• [WHAT IS REQUIRED] The records sit below. Return every line in them that holds the word "forEach".

Stored data entries:
══════════════════════════════
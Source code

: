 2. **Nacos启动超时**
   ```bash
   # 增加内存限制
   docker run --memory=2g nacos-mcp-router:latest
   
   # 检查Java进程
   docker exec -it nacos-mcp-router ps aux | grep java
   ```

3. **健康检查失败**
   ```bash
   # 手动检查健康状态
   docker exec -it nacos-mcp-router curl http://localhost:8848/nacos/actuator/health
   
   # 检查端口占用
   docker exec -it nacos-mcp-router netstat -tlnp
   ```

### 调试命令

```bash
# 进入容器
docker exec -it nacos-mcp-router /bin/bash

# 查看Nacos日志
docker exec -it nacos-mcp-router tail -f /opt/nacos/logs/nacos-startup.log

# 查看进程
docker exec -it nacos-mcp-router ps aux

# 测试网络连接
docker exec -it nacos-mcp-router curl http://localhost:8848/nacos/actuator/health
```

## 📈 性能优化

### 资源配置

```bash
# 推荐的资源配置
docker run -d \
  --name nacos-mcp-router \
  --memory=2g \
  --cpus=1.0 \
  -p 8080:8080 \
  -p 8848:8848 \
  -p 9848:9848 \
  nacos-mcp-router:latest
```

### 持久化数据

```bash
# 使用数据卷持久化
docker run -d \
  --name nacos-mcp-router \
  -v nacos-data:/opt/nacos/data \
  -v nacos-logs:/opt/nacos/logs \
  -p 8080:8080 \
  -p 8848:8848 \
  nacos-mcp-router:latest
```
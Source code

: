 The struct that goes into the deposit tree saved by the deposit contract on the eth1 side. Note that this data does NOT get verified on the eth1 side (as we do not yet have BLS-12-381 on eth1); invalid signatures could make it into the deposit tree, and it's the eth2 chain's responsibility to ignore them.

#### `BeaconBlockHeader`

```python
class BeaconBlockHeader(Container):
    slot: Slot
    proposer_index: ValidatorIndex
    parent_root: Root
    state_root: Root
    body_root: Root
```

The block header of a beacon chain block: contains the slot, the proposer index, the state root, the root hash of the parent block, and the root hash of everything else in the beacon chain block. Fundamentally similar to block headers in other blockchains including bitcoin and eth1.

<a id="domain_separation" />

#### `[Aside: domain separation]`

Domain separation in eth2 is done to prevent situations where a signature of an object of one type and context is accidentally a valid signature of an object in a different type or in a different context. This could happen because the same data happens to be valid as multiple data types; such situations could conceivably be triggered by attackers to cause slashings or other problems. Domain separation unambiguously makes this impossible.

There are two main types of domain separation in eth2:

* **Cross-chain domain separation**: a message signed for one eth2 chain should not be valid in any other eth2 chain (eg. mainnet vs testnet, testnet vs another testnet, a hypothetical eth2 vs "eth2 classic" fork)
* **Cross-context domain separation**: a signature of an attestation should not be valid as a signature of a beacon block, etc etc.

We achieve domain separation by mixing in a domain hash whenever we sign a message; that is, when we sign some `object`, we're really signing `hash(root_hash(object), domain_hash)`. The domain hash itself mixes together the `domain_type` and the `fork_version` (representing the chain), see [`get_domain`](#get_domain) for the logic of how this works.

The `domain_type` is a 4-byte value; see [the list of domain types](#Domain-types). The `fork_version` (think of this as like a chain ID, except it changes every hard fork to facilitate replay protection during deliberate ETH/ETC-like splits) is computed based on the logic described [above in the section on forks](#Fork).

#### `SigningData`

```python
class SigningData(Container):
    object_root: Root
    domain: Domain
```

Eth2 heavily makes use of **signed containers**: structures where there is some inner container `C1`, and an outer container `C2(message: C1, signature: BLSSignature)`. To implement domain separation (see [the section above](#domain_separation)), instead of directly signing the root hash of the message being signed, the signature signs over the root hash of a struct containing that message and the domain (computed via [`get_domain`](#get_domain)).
══════════════════════════════
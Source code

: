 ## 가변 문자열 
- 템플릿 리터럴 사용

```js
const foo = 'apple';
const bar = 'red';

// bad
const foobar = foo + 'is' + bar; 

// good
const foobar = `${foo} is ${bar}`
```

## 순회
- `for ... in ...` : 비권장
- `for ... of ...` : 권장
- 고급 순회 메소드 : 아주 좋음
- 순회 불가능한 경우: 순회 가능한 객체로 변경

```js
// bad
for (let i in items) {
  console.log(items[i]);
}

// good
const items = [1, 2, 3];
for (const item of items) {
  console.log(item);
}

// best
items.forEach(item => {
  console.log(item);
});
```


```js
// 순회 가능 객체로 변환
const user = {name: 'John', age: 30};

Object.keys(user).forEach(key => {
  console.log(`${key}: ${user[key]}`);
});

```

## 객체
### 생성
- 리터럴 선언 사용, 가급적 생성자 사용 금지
══════════════════════════════
• [ANSWER FOR THIS EXERCISE]
items.forEach(item => {
Object.keys(user).forEach(key => {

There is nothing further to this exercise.